* [What to do]: Below are records; copy every line in them that holds the word "includegraphics".

* [Plain-text document sources]:

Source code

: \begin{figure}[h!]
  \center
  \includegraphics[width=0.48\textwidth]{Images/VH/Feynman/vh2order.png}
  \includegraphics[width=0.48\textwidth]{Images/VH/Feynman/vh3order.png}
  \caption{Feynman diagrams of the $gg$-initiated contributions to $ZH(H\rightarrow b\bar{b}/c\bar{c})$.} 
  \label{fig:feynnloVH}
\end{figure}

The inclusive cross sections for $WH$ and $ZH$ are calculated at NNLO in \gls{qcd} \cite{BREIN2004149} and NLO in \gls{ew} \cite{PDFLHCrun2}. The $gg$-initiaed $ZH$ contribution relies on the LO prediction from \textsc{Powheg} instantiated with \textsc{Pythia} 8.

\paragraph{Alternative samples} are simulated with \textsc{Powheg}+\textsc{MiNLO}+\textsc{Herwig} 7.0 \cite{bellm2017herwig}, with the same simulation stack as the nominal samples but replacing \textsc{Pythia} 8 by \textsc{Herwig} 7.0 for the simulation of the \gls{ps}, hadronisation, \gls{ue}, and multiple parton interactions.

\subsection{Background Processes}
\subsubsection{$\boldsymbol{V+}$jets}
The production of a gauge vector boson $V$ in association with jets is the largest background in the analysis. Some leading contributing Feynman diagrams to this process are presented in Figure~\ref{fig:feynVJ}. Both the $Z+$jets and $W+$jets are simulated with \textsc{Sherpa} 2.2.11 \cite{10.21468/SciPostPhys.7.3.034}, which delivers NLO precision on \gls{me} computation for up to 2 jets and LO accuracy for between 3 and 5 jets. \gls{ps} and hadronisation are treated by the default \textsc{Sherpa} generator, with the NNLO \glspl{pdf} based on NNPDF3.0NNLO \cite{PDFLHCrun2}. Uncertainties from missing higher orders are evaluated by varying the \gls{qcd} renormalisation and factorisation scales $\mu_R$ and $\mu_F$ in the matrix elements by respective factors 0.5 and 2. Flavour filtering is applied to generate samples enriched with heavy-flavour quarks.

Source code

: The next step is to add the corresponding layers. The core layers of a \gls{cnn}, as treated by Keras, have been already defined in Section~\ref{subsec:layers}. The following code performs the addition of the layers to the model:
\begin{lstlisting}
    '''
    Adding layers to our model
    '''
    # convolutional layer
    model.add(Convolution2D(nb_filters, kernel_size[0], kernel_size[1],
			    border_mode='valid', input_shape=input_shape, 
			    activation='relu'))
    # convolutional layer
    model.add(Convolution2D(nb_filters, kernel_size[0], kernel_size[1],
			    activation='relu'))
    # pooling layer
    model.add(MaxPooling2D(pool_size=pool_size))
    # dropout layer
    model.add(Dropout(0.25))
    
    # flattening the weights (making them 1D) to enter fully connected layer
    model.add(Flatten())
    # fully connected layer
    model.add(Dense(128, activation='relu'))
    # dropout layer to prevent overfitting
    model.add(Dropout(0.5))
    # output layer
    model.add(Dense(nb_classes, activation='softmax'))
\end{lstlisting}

* [Solution]:
  \includegraphics[width=0.48\textwidth]{Images/VH/Feynman/vh2order.png}
  \includegraphics[width=0.48\textwidth]{Images/VH/Feynman/vh3order.png}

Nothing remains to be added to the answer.